Chris Cooper as FBI (double) agent Robert Hanssen in "Breach"
Despite February's drear, this may be the right time to open a film depicting the apprehension of the most injurious traitor in U.S. history. His name is Robert Hanssen, an FBI agent who was arrested in February, 2001 and sentenced to prison in May, 2002 for selling government secrets to the KGB. Hanssen gets to stay in a cell, alone, for 23 hours a day, but only until the moment he dies. Two other spy films recently preceded "Breach," helping to breathe life back into the cloak and dagger genre: "Casino Royale" (Daniel Craig's resurrection of the fantastic Fleming franchise) and "The Good Shepherd" (Robert De Niro's direction of a spy tingler relating how the OSS morphed into the CIA). Writer-director Billy Ray ("Shattered Glass"), with two other screenwriters (Adam Mazer and William Rotko), assembles a relatively true-to-life script based on neophyte FBI clerk, Eric O'Neill's (Ryan Phillippe) account of how he set up Hanssen---the wiliest of FBI vets---to drop sensitive, top secret documents in a plastic bag under a foot bridge in Foxstone Park in Vienna, VA. Ray has put some thrill into this photoplay, but don't expect any Double-Oh-Seven shenanigans. This is a bit closer to the film in which Richard Burton almost makes it over the Berlin Wall. "The Spy Who Came in from the Cold" (1965) generates much sympathy for the fictional Alec Leamas in John le Carré's novel, but there is not so much as a tear shed for the real Robert Hanssen. How could there be? His spying cost the U.S. millions, as well as the death of double agents outed to the KGB by him. The extent to which the U.S. was made more vulnerable by what Hanssen squealed to the Russians will, most likely, remain forever classified.

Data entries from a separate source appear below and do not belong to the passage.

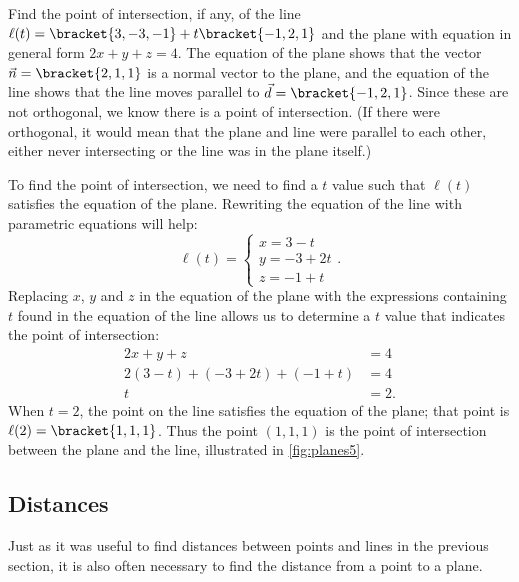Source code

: \begin{example}\label{ex_planes5}%
Find the point of intersection, if any, of the line $\ell(t) =\bracket{3,-3,-1}+t\bracket{-1,2,1}$ and the plane with equation in general form $2x+y+z=4$.
\solution
The equation of the plane shows that the vector $\vec n =\bracket{2,1,1}$ is a normal vector to the plane, and the equation of the line shows that the line moves parallel to $\vec d =\bracket{-1,2,1}$. Since these are not orthogonal, we know there is a point of intersection. (If there were orthogonal, it would mean that the plane and line were parallel to each other, either never intersecting or the line was in the plane itself.)

To find the point of intersection, we need to find a $t$ value such that $\ell(t)$ satisfies the equation of the plane. Rewriting the equation of the line with parametric equations will help:
\[\ell(t) = \begin{cases}x=3-t\\y=-3+2t\\z=-1+t\end{cases}.\]%
%
Replacing $x$, $y$ and $z$ in the equation of the plane with the expressions containing $t$ found in the equation of the line allows us to determine a $t$ value that indicates the point of intersection:
\begin{align*}
2x+y+z &=4 \\
2(3-t) + (-3+2t) + (-1+t) &= 4 \\
t&=2.
\end{align*}
When $t=2$, the point on the line satisfies the equation of the plane; that point is $\ell(2) =\bracket{1,1,1}$. Thus the point $(1,1,1)$ is the point of intersection between the plane and the line, illustrated in \autoref{fig:planes5}.
\end{example}

\subsection{Distances}

Just as it was useful to find distances between points and lines in the previous section, it is also often necessary to find the distance from a point to a plane.

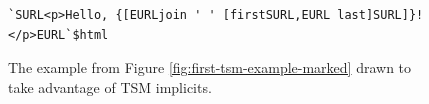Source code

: \begin{figure}[h]
\begin{lstlisting}[numbers=none]
`SURL<p>Hello, {[EURLjoin ' ' [firstSURL,EURL last]SURL]}!</p>EURL`$html
\end{lstlisting}
\caption{The example from Figure \ref{fig:first-tsm-example-marked} drawn to take advantage of TSM implicits.}
\label{fig:first-tsm-example-implicit}
\end{figure}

The film's engine is Kansas Citian, Chris Cooper, who plays Hanssen so well that you may relish his character much as we've come to relish (if that's the right word) good old boy, Hannibal Lecter. No, Hanssen has no cannibalistic tendencies, but he does have somewhat of a, shall I say, deviation in how he conducts his sex life. He secretly videos he and his wife having intercourse so that a male friend of his can watch the real-time activity from another room in the Hanssen home. Mr. Hanssen also posted some such stuff on the internet that included his wife; none of which, at the time, Mrs. Hanssen knew. But Hanssen was and (as the film plays it) is a deeply devout Catholic and a member of Opus Dei. He and his wife try to proselytize O'Neill's (also Catholic) young wife into the church, taking the couple to Mass and subtly pressuring the young woman to accept a more authoritarian take on theology. Always hitting her mark, Laura Linney plays O'Neill's immediate FBI surperior. One gets a different taste with Linney's character as to how being an undercover agent for one's government may require slogging a large amount of lonely territory. It's said that Robert Hanssen loved his country and hated Communism, yet gave Communists so much. They gave him money and diamonds in return. But, Hanssen seemed not to be driven by greed. Although the film doesn't tell us exactly what else motivated his treason, it suggests it was to satisfy his ego, to strive for perfection and discover the weaknesses of others. A complaining control freak in need of more attention for his intelligence might be another way to put it. Whatever the case, Chris Cooper comes, full bore, to the task. But does Cooper's Hanssen prove or refute the great John le Carré line given to Richard Burton in "The Spy Who Came in from the Cold"? "I reserve the right to be ignorant. That's the Western way of life."
Addendum: My old broadcast friend of so many years, Mike Miller, once lived in Vienna, VA, not far from the park where Hanssen left his KGB goodie bag. Mike may wish to say more about it.